Anuncio que la web no admite los documentos que aporto. El empleado público susurra: probablemente. Al poco, levanta la vista: este documento es presencial. Si es presencial, me atrevo a preguntar, por qué está en la web. No puedo responderle a eso, me responde.
Otrosí, inquiere el cronista, algo molesto; si es presencial, cómo entregar en fecha si sus oficinas estaban cerradas. Las cosas son así, caballero, afirma el muy atento servidor público, mirando al cielo con cara de interino que va a ser funcionario por la cara.
Acaba el trámite, el cronista cede su sitio a la amable camarera y se va a comprar el pan, sin que nadie confirme que el trámite queda resuelto.

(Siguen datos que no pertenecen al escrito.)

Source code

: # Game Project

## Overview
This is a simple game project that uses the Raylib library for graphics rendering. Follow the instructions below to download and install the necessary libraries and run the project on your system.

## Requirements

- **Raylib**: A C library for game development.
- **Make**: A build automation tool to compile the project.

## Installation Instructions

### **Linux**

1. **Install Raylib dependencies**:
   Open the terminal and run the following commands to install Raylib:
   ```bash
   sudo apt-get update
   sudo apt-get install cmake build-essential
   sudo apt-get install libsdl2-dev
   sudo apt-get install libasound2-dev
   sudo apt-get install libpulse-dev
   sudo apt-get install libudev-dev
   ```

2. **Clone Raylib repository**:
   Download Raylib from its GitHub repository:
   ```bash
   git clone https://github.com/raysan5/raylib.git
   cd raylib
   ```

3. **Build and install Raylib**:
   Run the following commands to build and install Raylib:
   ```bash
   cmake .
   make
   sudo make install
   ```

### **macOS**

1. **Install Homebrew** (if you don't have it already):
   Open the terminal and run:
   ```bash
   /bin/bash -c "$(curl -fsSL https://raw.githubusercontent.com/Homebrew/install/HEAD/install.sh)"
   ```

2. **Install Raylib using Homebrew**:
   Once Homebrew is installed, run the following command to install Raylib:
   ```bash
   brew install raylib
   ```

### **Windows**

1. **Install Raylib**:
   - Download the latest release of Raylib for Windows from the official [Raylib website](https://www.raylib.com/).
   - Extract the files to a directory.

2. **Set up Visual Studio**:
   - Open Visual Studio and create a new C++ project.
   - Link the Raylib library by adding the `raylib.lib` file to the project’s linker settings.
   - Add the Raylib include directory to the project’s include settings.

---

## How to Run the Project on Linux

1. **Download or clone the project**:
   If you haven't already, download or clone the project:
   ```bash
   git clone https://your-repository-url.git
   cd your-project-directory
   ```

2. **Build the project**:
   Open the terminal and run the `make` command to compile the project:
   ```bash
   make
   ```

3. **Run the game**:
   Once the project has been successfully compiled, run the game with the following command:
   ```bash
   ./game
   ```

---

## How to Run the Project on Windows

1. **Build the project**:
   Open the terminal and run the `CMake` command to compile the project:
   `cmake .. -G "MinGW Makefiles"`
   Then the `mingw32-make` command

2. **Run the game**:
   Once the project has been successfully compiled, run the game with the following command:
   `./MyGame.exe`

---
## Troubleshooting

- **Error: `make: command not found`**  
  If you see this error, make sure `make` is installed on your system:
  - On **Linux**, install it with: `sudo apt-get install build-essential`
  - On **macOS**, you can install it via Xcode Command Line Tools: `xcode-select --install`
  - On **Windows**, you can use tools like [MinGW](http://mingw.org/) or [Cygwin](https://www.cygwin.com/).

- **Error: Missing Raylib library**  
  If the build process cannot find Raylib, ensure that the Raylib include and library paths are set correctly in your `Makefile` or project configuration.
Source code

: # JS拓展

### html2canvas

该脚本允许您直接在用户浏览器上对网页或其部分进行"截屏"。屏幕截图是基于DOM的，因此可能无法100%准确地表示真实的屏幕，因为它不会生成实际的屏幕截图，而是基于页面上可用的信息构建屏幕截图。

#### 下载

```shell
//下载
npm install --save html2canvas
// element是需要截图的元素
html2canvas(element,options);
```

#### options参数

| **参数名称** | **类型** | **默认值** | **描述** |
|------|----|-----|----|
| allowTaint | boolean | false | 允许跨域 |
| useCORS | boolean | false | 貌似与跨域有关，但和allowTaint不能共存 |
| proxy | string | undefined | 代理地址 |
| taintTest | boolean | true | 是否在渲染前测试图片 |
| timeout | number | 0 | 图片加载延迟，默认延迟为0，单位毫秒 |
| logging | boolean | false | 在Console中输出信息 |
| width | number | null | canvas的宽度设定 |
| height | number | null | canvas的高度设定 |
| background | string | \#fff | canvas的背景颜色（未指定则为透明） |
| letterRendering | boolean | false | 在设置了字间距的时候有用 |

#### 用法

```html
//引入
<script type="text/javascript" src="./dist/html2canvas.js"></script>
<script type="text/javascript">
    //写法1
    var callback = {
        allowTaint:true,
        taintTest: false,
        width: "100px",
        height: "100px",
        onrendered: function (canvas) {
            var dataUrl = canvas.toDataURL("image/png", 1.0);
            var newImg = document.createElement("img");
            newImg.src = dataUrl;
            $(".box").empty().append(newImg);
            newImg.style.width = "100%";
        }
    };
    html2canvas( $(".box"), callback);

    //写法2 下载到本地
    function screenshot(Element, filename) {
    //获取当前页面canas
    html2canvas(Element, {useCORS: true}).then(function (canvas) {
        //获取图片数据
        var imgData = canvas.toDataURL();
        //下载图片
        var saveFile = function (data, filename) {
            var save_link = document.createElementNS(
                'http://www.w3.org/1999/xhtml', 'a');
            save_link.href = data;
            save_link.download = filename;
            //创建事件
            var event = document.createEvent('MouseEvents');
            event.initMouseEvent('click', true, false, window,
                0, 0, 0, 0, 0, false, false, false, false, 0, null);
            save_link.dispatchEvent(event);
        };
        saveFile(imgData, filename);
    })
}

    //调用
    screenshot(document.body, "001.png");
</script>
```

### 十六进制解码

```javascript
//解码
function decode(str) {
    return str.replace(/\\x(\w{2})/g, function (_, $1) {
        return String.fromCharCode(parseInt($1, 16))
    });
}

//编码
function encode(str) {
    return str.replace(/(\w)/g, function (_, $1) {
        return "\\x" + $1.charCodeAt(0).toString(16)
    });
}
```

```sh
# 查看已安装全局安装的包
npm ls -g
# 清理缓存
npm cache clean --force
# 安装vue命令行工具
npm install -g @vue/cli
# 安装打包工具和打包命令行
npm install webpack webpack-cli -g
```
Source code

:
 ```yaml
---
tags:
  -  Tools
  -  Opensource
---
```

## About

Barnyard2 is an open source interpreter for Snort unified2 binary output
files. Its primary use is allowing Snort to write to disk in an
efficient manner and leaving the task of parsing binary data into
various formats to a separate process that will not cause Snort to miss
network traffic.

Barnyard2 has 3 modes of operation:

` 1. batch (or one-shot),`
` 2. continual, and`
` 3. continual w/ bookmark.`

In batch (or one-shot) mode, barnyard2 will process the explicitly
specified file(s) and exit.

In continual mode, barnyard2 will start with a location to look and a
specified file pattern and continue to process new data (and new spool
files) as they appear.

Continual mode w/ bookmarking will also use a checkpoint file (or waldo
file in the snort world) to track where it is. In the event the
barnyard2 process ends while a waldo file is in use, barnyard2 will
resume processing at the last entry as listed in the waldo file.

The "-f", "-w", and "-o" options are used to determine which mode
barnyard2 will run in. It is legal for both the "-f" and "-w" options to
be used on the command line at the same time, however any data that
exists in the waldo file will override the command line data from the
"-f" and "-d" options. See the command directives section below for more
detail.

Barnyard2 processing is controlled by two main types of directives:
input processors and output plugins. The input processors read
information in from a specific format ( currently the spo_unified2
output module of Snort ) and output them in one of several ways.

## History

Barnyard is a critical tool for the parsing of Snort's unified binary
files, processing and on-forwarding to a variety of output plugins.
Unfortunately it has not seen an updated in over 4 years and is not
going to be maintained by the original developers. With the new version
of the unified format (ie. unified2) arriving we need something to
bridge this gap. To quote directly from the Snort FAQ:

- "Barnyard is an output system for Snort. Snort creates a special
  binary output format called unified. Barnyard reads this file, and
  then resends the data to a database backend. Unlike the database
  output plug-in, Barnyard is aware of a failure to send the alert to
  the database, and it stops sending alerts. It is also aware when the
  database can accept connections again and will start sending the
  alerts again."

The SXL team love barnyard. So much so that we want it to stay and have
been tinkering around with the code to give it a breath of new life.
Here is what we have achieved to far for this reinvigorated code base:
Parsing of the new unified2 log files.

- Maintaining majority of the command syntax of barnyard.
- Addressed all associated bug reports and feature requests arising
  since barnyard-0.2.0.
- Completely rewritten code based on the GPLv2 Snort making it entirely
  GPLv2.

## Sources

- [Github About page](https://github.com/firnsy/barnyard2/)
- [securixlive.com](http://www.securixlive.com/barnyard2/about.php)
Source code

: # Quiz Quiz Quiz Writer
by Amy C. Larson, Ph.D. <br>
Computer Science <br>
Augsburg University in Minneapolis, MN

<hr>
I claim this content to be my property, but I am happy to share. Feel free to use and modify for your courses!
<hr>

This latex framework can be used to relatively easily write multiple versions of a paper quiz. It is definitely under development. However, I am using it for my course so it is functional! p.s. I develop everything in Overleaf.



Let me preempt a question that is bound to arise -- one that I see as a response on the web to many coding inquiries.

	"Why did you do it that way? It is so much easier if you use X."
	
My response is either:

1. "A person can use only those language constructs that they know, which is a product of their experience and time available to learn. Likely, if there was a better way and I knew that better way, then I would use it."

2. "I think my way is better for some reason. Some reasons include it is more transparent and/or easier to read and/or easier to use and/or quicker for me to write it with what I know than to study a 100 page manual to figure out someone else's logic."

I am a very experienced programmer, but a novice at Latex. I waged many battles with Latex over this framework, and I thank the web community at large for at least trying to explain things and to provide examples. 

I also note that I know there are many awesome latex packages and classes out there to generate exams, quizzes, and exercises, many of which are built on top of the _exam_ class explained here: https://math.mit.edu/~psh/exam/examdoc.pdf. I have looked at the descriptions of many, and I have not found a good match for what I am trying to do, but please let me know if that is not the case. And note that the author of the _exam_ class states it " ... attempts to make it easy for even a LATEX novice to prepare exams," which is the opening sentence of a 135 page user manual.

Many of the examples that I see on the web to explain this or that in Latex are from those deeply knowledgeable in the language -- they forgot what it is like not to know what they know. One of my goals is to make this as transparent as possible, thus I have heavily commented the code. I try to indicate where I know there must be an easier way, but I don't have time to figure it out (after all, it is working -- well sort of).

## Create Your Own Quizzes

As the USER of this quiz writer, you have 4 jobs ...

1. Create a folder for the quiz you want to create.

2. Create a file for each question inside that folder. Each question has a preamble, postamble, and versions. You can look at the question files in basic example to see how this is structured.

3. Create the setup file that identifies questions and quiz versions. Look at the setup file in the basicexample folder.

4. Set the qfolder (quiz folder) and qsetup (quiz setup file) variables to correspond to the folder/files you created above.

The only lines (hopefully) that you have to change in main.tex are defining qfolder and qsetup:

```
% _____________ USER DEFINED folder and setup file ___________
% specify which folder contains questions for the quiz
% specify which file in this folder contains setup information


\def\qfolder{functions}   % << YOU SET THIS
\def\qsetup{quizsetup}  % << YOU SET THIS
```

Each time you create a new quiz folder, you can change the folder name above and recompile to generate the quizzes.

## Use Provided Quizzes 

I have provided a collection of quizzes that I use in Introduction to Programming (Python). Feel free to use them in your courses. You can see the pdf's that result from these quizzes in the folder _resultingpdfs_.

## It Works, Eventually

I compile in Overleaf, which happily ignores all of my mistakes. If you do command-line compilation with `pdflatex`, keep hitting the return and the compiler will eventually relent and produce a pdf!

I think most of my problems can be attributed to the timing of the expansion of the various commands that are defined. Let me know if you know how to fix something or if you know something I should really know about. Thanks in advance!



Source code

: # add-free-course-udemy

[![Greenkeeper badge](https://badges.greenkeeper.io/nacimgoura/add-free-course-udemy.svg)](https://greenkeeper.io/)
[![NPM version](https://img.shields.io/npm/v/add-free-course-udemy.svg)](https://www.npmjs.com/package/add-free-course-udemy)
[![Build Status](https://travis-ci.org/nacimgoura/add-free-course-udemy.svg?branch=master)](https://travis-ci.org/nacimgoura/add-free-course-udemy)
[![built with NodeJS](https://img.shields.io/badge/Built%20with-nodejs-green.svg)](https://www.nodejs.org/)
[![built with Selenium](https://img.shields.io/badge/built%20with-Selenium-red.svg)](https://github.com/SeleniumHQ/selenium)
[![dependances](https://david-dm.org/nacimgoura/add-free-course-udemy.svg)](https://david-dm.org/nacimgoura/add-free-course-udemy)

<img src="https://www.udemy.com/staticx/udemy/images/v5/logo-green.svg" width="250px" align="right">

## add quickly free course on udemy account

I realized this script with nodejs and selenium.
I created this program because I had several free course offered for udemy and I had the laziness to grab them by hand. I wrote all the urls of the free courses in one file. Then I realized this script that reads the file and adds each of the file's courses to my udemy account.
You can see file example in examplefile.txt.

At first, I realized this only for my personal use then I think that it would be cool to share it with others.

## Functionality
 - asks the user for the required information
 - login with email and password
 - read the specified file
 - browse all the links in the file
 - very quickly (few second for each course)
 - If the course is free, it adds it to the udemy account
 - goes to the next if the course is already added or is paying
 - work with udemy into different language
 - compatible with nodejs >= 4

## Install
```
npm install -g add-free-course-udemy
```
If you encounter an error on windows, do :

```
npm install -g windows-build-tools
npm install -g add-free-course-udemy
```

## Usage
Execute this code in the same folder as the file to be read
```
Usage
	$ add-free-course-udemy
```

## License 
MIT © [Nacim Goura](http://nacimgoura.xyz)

O sea, hemos pasado del “vuelva usted mañana” al “mejor, no venga usted nunca”. ¡Ah, nuestros héroes, funcionarios y funcionarias, qué grandes¡
Queridos enemigos y enemigas: ¡Ojalá necesitéis ir a la oficina de empleo!
Estimados y estimadas amigas, cuídense, que lo del virus está borroso, pasen buena semana y ojalá no necesiten pedir una cita a ninguna oficina pública.